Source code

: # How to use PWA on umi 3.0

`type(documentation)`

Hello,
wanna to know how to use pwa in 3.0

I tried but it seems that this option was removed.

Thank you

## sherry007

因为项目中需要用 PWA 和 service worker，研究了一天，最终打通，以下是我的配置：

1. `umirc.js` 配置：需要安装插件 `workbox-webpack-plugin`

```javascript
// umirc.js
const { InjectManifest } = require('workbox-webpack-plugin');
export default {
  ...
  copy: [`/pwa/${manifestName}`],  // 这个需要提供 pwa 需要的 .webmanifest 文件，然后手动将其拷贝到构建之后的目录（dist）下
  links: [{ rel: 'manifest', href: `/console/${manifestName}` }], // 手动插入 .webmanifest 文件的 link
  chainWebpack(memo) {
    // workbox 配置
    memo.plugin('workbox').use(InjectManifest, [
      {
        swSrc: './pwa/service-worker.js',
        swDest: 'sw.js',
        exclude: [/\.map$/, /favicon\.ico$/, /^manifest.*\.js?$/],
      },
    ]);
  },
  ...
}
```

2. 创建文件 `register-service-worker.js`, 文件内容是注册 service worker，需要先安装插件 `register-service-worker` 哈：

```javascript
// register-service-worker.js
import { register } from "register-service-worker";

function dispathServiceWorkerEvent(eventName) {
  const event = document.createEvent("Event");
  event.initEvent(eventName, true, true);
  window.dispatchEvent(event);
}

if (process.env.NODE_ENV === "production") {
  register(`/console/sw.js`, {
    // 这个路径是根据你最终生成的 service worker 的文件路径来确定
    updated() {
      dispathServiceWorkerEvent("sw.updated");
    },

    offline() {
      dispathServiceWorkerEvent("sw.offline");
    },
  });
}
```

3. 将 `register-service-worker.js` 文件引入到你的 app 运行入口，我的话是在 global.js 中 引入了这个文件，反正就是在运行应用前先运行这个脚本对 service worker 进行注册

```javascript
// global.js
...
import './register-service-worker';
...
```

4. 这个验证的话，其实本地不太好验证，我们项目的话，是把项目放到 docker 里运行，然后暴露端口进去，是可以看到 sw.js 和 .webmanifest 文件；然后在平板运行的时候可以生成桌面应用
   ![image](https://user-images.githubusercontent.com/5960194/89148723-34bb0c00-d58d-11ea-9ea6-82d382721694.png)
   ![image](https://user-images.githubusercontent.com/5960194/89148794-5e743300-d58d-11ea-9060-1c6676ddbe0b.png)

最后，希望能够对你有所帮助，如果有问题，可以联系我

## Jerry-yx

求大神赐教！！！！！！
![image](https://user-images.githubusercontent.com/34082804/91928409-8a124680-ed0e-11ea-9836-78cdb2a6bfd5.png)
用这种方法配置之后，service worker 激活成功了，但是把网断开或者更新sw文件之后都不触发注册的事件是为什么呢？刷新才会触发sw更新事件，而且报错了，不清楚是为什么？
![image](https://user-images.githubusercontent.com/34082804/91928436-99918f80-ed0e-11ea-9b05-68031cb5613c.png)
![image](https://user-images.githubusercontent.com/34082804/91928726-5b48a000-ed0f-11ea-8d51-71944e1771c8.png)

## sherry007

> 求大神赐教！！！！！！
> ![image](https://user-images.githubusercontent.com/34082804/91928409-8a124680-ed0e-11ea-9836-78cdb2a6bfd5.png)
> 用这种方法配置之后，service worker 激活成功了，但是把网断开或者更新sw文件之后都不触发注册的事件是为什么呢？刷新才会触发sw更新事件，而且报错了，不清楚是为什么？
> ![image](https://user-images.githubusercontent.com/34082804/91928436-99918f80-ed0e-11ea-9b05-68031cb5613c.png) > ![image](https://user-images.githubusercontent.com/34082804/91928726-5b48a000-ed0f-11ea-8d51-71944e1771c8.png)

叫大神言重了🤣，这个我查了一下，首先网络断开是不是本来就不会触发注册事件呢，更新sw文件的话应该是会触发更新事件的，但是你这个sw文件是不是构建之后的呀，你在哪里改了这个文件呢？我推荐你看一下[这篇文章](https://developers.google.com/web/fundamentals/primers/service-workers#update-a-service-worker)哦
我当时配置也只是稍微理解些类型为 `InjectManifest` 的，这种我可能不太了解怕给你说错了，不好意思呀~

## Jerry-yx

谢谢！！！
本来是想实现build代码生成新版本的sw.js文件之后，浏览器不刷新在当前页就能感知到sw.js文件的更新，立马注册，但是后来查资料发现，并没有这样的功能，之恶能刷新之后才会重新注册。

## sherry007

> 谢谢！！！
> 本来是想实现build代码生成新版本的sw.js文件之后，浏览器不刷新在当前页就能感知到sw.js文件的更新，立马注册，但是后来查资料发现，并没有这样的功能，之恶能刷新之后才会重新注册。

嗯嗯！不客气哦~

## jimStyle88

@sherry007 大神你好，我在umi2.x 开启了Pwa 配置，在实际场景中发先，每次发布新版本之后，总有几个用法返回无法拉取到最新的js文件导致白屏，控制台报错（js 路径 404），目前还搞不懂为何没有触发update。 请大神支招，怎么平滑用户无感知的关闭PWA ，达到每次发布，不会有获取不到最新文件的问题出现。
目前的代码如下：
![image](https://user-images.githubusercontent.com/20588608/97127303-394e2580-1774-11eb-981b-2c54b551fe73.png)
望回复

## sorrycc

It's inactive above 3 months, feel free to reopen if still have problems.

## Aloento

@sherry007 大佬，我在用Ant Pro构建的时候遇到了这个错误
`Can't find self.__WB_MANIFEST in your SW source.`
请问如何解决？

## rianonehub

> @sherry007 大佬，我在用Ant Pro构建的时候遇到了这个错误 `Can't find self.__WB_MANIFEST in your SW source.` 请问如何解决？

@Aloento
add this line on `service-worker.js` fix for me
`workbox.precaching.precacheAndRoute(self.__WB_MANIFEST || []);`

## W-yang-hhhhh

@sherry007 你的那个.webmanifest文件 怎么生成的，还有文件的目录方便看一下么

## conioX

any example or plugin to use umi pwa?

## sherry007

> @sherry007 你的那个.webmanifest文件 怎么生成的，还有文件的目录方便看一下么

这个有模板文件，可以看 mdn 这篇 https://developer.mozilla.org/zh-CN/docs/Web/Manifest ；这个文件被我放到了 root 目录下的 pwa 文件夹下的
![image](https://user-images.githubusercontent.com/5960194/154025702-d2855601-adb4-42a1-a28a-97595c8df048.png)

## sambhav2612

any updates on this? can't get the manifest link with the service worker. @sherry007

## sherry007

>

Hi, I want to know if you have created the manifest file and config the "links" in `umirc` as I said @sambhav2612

• _Aim of the task_:
Return the whole listing, keeping every word as it is.

• _Answer space_:
Source code

: # How to use PWA on umi 3.0

`type(documentation)`

Hello,
wanna to know how to use pwa in 3.0

I tried but it seems that this option was removed.

Thank you

## sherry007

因为项目中需要用 PWA 和 service worker，研究了一天，最终打通，以下是我的配置：

1. `umirc.js` 配置：需要安装插件 `workbox-webpack-plugin`

```javascript
// umirc.js
const { InjectManifest } = require('workbox-webpack-plugin');
export default {
  ...
  copy: [`/pwa/${manifestName}`],  // 这个需要提供 pwa 需要的 .webmanifest 文件，然后手动将其拷贝到构建之后的目录（dist）下
  links: [{ rel: 'manifest', href: `/console/${manifestName}` }], // 手动插入 .webmanifest 文件的 link
  chainWebpack(memo) {
    // workbox 配置
    memo.plugin('workbox').use(InjectManifest, [
      {
        swSrc: './pwa/service-worker.js',
        swDest: 'sw.js',
        exclude: [/\.map$/, /favicon\.ico$/, /^manifest.*\.js?$/],
      },
    ]);
  },
  ...
}
```

2. 创建文件 `register-service-worker.js`, 文件内容是注册 service worker，需要先安装插件 `register-service-worker` 哈：

```javascript
// register-service-worker.js
import { register } from "register-service-worker";

function dispathServiceWorkerEvent(eventName) {
  const event = document.createEvent("Event");
  event.initEvent(eventName, true, true);
  window.dispatchEvent(event);
}

if (process.env.NODE_ENV === "production") {
  register(`/console/sw.js`, {
    // 这个路径是根据你最终生成的 service worker 的文件路径来确定
    updated() {
      dispathServiceWorkerEvent("sw.updated");
    },

    offline() {
      dispathServiceWorkerEvent("sw.offline");
    },
  });
}
```

3. 将 `register-service-worker.js` 文件引入到你的 app 运行入口，我的话是在 global.js 中 引入了这个文件，反正就是在运行应用前先运行这个脚本对 service worker 进行注册

```javascript
// global.js
...
import './register-service-worker';
...
```

4. 这个验证的话，其实本地不太好验证，我们项目的话，是把项目放到 docker 里运行，然后暴露端口进去，是可以看到 sw.js 和 .webmanifest 文件；然后在平板运行的时候可以生成桌面应用
   ![image](https://user-images.githubusercontent.com/5960194/89148723-34bb0c00-d58d-11ea-9ea6-82d382721694.png)
   ![image](https://user-images.githubusercontent.com/5960194/89148794-5e743300-d58d-11ea-9060-1c6676ddbe0b.png)

最后，希望能够对你有所帮助，如果有问题，可以联系我

## Jerry-yx

求大神赐教！！！！！！
![image](https://user-images.githubusercontent.com/34082804/91928409-8a124680-ed0e-11ea-9836-78cdb2a6bfd5.png)
用这种方法配置之后，service worker 激活成功了，但是把网断开或者更新sw文件之后都不触发注册的事件是为什么呢？刷新才会触发sw更新事件，而且报错了，不清楚是为什么？
![image](https://user-images.githubusercontent.com/34082804/91928436-99918f80-ed0e-11ea-9b05-68031cb5613c.png)
![image](https://user-images.githubusercontent.com/34082804/91928726-5b48a000-ed0f-11ea-8d51-71944e1771c8.png)

## sherry007

> 求大神赐教！！！！！！
> ![image](https://user-images.githubusercontent.com/34082804/91928409-8a124680-ed0e-11ea-9836-78cdb2a6bfd5.png)
> 用这种方法配置之后，service worker 激活成功了，但是把网断开或者更新sw文件之后都不触发注册的事件是为什么呢？刷新才会触发sw更新事件，而且报错了，不清楚是为什么？
> ![image](https://user-images.githubusercontent.com/34082804/91928436-99918f80-ed0e-11ea-9b05-68031cb5613c.png) > ![image](https://user-images.githubusercontent.com/34082804/91928726-5b48a000-ed0f-11ea-8d51-71944e1771c8.png)

叫大神言重了🤣，这个我查了一下，首先网络断开是不是本来就不会触发注册事件呢，更新sw文件的话应该是会触发更新事件的，但是你这个sw文件是不是构建之后的呀，你在哪里改了这个文件呢？我推荐你看一下[这篇文章](https://developers.google.com/web/fundamentals/primers/service-workers#update-a-service-worker)哦
我当时配置也只是稍微理解些类型为 `InjectManifest` 的，这种我可能不太了解怕给你说错了，不好意思呀~

## Jerry-yx

谢谢！！！
本来是想实现build代码生成新版本的sw.js文件之后，浏览器不刷新在当前页就能感知到sw.js文件的更新，立马注册，但是后来查资料发现，并没有这样的功能，之恶能刷新之后才会重新注册。

## sherry007

> 谢谢！！！
> 本来是想实现build代码生成新版本的sw.js文件之后，浏览器不刷新在当前页就能感知到sw.js文件的更新，立马注册，但是后来查资料发现，并没有这样的功能，之恶能刷新之后才会重新注册。

嗯嗯！不客气哦~

## jimStyle88

@sherry007 大神你好，我在umi2.x 开启了Pwa 配置，在实际场景中发先，每次发布新版本之后，总有几个用法返回无法拉取到最新的js文件导致白屏，控制台报错（js 路径 404），目前还搞不懂为何没有触发update。 请大神支招，怎么平滑用户无感知的关闭PWA ，达到每次发布，不会有获取不到最新文件的问题出现。
目前的代码如下：
![image](https://user-images.githubusercontent.com/20588608/97127303-394e2580-1774-11eb-981b-2c54b551fe73.png)
望回复

## sorrycc

It's inactive above 3 months, feel free to reopen if still have problems.

## Aloento

@sherry007 大佬，我在用Ant Pro构建的时候遇到了这个错误
`Can't find self.__WB_MANIFEST in your SW source.`
请问如何解决？

## rianonehub

> @sherry007 大佬，我在用Ant Pro构建的时候遇到了这个错误 `Can't find self.__WB_MANIFEST in your SW source.` 请问如何解决？

@Aloento
add this line on `service-worker.js` fix for me
`workbox.precaching.precacheAndRoute(self.__WB_MANIFEST || []);`

## W-yang-hhhhh

@sherry007 你的那个.webmanifest文件 怎么生成的，还有文件的目录方便看一下么

## conioX

any example or plugin to use umi pwa?

## sherry007

> @sherry007 你的那个.webmanifest文件 怎么生成的，还有文件的目录方便看一下么

这个有模板文件，可以看 mdn 这篇 https://developer.mozilla.org/zh-CN/docs/Web/Manifest ；这个文件被我放到了 root 目录下的 pwa 文件夹下的
![image](https://user-images.githubusercontent.com/5960194/154025702-d2855601-adb4-42a1-a28a-97595c8df048.png)

## sambhav2612

any updates on this? can't get the manifest link with the service worker. @sherry007

## sherry007

>

Hi, I want to know if you have created the manifest file and config the "links" in `umirc` as I said @sambhav2612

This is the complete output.